:: LISTED RECORDS ::

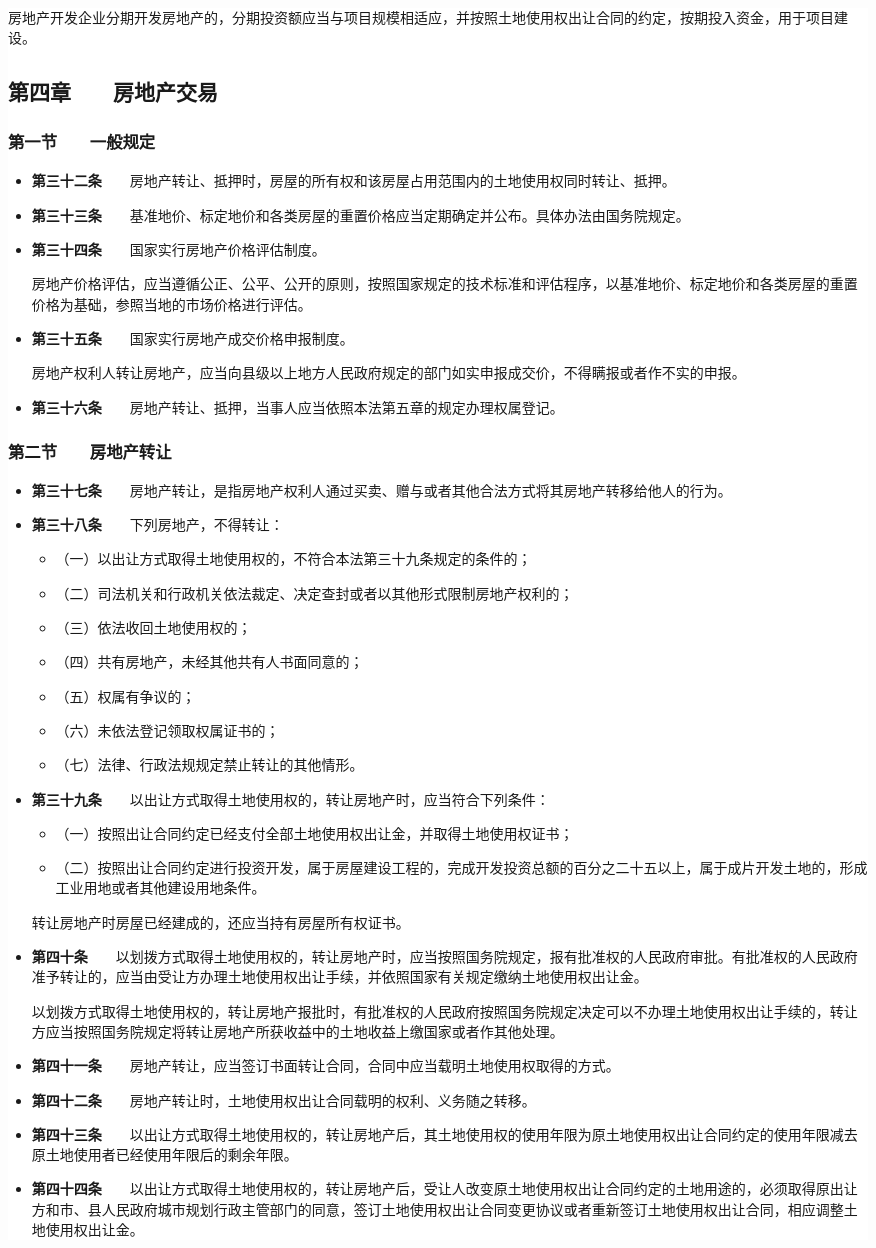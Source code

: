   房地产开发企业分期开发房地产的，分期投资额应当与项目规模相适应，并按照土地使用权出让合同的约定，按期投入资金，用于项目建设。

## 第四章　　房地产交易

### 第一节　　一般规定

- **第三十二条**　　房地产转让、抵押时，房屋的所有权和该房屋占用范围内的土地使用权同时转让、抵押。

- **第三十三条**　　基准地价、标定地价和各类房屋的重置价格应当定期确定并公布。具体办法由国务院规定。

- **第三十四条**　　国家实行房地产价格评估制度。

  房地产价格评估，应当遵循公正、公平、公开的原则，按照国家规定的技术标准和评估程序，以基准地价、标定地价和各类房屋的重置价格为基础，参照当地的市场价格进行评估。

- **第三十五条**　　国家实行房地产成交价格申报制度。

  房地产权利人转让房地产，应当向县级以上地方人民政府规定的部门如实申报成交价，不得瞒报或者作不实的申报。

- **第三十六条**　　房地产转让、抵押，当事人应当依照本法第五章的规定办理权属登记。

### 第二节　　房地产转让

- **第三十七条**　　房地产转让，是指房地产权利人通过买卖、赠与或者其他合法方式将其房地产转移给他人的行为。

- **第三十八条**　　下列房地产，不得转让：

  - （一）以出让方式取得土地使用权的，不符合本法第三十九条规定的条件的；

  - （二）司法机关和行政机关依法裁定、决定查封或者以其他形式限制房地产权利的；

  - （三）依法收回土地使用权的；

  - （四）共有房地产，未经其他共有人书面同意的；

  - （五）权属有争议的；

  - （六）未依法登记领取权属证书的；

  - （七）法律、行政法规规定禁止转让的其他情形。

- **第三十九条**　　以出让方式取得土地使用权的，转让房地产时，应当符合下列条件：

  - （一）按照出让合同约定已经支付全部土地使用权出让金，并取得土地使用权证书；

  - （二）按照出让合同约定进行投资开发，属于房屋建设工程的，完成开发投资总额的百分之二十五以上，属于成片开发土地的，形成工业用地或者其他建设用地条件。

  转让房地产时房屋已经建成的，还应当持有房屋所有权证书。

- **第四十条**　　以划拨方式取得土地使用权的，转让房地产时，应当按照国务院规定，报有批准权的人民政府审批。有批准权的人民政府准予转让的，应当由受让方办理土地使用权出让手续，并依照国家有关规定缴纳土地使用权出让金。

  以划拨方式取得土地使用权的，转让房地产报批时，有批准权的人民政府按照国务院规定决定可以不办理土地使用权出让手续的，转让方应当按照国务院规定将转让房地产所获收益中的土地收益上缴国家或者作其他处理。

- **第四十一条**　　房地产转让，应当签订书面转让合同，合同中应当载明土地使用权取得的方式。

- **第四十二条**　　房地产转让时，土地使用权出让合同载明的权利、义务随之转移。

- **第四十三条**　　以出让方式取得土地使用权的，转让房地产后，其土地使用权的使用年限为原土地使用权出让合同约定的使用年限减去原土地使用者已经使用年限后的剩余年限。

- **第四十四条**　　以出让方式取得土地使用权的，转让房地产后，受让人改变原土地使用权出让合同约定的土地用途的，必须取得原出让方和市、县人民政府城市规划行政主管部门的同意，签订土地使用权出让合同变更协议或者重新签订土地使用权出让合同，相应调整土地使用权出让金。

:::

Print each record exactly as it stands, leaving the images out.

Source code

:   房地产开发企业分期开发房地产的，分期投资额应当与项目规模相适应，并按照土地使用权出让合同的约定，按期投入资金，用于项目建设。

## 第四章　　房地产交易

### 第一节　　一般规定

- **第三十二条**　　房地产转让、抵押时，房屋的所有权和该房屋占用范围内的土地使用权同时转让、抵押。

- **第三十三条**　　基准地价、标定地价和各类房屋的重置价格应当定期确定并公布。具体办法由国务院规定。

- **第三十四条**　　国家实行房地产价格评估制度。

  房地产价格评估，应当遵循公正、公平、公开的原则，按照国家规定的技术标准和评估程序，以基准地价、标定地价和各类房屋的重置价格为基础，参照当地的市场价格进行评估。

- **第三十五条**　　国家实行房地产成交价格申报制度。

  房地产权利人转让房地产，应当向县级以上地方人民政府规定的部门如实申报成交价，不得瞒报或者作不实的申报。

- **第三十六条**　　房地产转让、抵押，当事人应当依照本法第五章的规定办理权属登记。

### 第二节　　房地产转让

- **第三十七条**　　房地产转让，是指房地产权利人通过买卖、赠与或者其他合法方式将其房地产转移给他人的行为。

- **第三十八条**　　下列房地产，不得转让：

  - （一）以出让方式取得土地使用权的，不符合本法第三十九条规定的条件的；

  - （二）司法机关和行政机关依法裁定、决定查封或者以其他形式限制房地产权利的；

  - （三）依法收回土地使用权的；

  - （四）共有房地产，未经其他共有人书面同意的；

  - （五）权属有争议的；

  - （六）未依法登记领取权属证书的；

  - （七）法律、行政法规规定禁止转让的其他情形。

- **第三十九条**　　以出让方式取得土地使用权的，转让房地产时，应当符合下列条件：

  - （一）按照出让合同约定已经支付全部土地使用权出让金，并取得土地使用权证书；

  - （二）按照出让合同约定进行投资开发，属于房屋建设工程的，完成开发投资总额的百分之二十五以上，属于成片开发土地的，形成工业用地或者其他建设用地条件。

  转让房地产时房屋已经建成的，还应当持有房屋所有权证书。

- **第四十条**　　以划拨方式取得土地使用权的，转让房地产时，应当按照国务院规定，报有批准权的人民政府审批。有批准权的人民政府准予转让的，应当由受让方办理土地使用权出让手续，并依照国家有关规定缴纳土地使用权出让金。

  以划拨方式取得土地使用权的，转让房地产报批时，有批准权的人民政府按照国务院规定决定可以不办理土地使用权出让手续的，转让方应当按照国务院规定将转让房地产所获收益中的土地收益上缴国家或者作其他处理。

- **第四十一条**　　房地产转让，应当签订书面转让合同，合同中应当载明土地使用权取得的方式。

- **第四十二条**　　房地产转让时，土地使用权出让合同载明的权利、义务随之转移。

- **第四十三条**　　以出让方式取得土地使用权的，转让房地产后，其土地使用权的使用年限为原土地使用权出让合同约定的使用年限减去原土地使用者已经使用年限后的剩余年限。

- **第四十四条**　　以出让方式取得土地使用权的，转让房地产后，受让人改变原土地使用权出让合同约定的土地用途的，必须取得原出让方和市、县人民政府城市规划行政主管部门的同意，签订土地使用权出让合同变更协议或者重新签订土地使用权出让合同，相应调整土地使用权出让金。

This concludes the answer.